Under the City Charter, capital projects cannot be funded until they are considered through the City Planning Commission’s capital programming process. As that process stands now, non-street projects receive a reasonable level of scrutiny.

In contrast, street project selection effectively bypasses the planning process, even though the vast majority of capital funding is earmarked for streets. The City’s current plans would divide the street funding evenly by council district, not by citywide ranked need, cost/benefit tests, or an overall, long-term strategy.

The selection of street projects remains a fundamentally political process that takes place outside of the public limelight, and without effective coordination with other entities.

Analysis of the $27 Million Proposition (Purpose B)

BGR Position: Oppose

There is a real need for physical improvements to criminal justice facilities in New Orleans. But BGR believes that the Law Enforcement District is a fundamentally flawed funding mechanism to implement those improvements. BGR therefore opposes Purpose B.
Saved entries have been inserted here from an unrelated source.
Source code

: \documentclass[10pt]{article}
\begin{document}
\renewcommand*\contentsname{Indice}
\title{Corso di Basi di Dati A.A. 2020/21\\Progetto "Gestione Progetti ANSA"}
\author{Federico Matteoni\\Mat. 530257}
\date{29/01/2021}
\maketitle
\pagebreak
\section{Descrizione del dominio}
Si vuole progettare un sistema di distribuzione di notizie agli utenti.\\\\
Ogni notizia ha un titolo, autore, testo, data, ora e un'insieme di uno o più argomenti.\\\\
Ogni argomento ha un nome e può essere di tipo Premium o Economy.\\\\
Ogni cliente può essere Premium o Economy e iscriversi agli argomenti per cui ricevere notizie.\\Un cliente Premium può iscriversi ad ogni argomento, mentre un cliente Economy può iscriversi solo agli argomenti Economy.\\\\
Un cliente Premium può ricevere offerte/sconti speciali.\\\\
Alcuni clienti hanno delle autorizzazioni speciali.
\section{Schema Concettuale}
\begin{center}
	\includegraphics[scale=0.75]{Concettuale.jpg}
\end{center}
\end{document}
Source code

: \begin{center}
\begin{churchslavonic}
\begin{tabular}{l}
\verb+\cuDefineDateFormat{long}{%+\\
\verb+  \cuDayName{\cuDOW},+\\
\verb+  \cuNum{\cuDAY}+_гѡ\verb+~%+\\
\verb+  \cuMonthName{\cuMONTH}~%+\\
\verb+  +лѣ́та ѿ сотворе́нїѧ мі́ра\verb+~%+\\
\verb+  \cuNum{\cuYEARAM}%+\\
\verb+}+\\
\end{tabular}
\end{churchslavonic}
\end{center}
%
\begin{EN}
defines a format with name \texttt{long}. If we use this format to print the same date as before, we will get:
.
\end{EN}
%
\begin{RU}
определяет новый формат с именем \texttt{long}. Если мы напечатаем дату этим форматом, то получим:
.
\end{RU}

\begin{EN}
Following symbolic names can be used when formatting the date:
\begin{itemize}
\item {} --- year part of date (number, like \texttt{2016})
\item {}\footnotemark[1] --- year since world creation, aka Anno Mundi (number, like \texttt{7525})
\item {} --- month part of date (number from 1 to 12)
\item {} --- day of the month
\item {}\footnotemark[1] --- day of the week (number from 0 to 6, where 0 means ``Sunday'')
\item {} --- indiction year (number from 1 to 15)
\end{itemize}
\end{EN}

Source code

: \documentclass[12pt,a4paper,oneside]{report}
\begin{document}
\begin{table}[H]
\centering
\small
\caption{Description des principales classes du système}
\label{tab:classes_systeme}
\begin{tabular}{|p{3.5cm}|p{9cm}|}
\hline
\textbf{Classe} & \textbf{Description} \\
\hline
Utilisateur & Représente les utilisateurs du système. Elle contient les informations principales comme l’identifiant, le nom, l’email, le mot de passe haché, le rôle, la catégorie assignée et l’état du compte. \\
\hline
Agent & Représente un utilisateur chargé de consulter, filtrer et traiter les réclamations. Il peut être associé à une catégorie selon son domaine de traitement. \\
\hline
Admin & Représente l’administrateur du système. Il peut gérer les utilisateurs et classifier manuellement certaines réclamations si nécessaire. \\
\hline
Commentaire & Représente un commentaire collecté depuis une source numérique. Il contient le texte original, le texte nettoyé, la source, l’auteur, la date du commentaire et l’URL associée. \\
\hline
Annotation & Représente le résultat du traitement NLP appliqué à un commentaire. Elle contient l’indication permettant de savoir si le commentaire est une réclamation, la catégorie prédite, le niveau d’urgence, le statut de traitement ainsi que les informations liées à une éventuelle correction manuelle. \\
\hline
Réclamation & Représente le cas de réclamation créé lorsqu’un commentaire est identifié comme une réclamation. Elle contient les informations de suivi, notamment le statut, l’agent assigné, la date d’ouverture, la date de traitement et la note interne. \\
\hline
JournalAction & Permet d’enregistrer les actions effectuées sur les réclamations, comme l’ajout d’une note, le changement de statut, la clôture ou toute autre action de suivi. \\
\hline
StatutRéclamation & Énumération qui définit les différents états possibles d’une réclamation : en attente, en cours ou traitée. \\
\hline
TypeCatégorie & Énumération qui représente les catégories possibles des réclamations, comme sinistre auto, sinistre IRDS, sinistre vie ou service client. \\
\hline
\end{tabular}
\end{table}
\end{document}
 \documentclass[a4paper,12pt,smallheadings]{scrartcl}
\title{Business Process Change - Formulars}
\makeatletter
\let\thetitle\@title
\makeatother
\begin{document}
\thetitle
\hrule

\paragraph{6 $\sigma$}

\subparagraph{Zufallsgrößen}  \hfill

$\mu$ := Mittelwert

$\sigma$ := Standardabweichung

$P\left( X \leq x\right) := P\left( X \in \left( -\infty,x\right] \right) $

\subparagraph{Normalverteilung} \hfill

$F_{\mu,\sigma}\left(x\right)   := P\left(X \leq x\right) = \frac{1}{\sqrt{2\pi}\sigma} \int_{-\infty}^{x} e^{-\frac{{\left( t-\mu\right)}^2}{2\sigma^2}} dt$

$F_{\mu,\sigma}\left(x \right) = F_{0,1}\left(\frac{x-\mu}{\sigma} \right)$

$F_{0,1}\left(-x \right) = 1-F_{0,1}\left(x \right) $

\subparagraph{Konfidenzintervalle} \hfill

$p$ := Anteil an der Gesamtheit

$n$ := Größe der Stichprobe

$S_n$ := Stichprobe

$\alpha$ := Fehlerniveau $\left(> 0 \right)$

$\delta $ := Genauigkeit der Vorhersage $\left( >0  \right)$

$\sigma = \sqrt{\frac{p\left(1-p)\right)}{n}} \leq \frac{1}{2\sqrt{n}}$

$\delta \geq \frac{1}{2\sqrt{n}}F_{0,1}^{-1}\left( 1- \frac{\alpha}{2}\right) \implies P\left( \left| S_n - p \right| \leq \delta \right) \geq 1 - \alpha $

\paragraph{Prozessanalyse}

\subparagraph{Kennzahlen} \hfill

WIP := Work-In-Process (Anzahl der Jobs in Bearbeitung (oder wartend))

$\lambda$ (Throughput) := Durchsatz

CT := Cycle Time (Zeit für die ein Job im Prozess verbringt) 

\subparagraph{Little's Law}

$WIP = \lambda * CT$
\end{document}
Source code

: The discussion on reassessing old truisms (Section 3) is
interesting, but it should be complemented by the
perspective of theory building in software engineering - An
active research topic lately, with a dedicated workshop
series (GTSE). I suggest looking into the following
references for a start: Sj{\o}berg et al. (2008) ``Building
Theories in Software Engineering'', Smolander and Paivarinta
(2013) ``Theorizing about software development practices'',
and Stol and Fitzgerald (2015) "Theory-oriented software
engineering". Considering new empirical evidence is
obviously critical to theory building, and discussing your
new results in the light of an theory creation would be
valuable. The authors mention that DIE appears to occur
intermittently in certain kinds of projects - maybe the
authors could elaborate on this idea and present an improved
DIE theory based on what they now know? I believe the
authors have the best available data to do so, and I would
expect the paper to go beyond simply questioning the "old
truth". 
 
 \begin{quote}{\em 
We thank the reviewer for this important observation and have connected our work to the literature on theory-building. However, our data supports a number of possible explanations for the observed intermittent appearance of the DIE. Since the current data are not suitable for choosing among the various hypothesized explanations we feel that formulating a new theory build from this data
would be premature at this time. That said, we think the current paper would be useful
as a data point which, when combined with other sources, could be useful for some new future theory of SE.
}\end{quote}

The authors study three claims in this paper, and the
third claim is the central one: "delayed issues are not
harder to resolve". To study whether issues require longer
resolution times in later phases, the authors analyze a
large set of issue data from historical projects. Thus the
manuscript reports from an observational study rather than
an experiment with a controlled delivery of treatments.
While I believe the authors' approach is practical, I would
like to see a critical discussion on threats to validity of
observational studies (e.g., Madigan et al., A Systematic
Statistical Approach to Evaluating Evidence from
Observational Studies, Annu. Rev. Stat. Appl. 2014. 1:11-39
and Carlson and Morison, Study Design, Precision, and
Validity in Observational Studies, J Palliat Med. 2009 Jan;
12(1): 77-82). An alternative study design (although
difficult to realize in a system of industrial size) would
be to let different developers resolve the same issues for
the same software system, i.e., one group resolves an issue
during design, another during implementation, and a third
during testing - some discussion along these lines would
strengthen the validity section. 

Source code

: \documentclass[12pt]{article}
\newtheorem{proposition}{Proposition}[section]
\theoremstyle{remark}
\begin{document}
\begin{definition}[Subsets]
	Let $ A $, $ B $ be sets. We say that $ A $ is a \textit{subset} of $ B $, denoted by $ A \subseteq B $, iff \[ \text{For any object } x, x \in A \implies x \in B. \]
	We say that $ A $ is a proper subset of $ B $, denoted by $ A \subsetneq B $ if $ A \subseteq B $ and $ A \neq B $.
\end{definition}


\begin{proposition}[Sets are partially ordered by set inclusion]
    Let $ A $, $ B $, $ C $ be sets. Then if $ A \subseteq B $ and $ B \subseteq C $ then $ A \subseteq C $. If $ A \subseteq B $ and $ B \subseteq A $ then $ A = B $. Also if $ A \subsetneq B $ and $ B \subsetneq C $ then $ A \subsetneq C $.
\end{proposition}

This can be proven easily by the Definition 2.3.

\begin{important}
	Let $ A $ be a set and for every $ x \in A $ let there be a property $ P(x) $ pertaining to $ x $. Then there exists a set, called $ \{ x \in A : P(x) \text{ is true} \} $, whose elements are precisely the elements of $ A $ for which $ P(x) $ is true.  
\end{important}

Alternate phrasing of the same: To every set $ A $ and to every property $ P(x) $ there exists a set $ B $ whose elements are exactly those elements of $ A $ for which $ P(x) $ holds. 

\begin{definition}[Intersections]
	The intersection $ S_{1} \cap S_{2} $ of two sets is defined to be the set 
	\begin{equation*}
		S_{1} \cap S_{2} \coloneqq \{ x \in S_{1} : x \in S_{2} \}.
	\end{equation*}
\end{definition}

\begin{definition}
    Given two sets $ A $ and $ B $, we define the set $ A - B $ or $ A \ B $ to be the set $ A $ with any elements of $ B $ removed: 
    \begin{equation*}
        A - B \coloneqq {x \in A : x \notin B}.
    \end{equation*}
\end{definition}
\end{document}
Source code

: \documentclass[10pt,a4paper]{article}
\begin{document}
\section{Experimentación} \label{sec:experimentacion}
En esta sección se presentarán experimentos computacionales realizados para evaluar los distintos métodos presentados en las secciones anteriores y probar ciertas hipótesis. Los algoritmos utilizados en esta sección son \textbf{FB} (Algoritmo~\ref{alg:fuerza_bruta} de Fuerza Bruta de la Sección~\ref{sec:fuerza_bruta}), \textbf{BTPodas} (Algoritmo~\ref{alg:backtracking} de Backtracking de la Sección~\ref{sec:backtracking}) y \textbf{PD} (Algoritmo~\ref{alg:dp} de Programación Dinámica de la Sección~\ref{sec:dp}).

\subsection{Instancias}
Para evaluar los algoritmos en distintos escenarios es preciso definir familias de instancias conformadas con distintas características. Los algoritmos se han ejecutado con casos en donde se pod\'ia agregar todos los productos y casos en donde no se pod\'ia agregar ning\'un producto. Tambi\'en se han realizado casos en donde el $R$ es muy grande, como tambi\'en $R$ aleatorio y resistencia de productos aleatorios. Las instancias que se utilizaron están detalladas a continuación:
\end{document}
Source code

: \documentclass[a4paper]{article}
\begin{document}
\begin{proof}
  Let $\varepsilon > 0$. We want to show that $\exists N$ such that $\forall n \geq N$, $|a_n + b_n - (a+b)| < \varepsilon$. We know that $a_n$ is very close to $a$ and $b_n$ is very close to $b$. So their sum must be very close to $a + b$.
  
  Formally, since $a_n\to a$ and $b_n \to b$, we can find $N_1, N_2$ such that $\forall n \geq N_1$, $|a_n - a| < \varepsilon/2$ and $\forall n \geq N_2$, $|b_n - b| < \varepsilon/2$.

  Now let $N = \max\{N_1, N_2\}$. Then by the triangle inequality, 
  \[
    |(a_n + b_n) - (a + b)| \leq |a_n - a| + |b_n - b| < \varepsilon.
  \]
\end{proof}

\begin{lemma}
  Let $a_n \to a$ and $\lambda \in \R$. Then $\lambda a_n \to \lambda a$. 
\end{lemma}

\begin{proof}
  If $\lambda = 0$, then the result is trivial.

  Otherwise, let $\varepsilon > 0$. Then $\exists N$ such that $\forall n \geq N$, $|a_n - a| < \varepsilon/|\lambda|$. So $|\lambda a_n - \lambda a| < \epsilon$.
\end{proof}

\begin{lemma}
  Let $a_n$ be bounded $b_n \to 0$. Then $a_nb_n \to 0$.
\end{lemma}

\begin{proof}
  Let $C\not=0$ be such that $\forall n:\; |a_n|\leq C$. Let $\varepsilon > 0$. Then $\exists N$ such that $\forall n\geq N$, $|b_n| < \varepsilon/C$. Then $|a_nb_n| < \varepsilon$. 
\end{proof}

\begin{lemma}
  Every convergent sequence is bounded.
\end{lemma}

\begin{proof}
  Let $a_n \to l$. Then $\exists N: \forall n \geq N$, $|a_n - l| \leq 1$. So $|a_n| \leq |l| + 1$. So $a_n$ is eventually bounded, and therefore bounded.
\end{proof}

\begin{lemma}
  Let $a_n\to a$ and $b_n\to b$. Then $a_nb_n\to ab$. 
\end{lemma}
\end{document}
BGR’s position is not a criticism of the incumbent Criminal Sheriff. BGR’s concern is with the District’s basic enabling legislation. It is the same concern that motivated BGR to oppose the original bonds issued by the Law Enforcement District in 1989.

State law gives total operational and financial authority for the District to the Criminal Sheriff personally. There is no accountability to a board or commission, the City Council, the Mayor, or the legislature. The checks and balances inherent in the structure of general purpose units of local government are not present in the way the District is set up.

The City and the Law Enforcement District are cooperating on the bond proposal, and have both committed to execute an agreement to handle the bond proceeds. But this good faith cooperation cannot rehabilitate the basic structure of the Law Enforcement District. It does not provide a sound, publicly accountable funding mechanism governing current and future officeholders.

A more appropriate alternative for funding criminal justice facility needs would be for the City to serve as the bond issuing entity for the same improvements. The District’s debt service millage could be reduced to offset a corresponding increase in the City’s millage. The millage swap could finance the same improvements without increasing the total millage rate. This would also have the advantage of not perpetuating a structurally inappropriate entity for the 15-year life of the new bonds.

BGR’s General Concerns

Debt Load

Since BGR’s 1982 comprehensive capital improvements study, the City completed fewer capital improvements but accumulated more debt than BGR had anticipated. The problem is not the legal debt limit. The City has over $300 million of unused general obligation bonding capacity; the $150 million issue falls comfortably within this limit. The problem is protracted debt payment schedules. A major debt refinancing in 1991 (necessitated by the City’s dire financial circumstances) took debt that would have been retired by 2004 and extended it to 2021.

Robust growth in assessed property values provides the financial wherewithal to handle this debt at the present time, although a serious economic downturn could change this.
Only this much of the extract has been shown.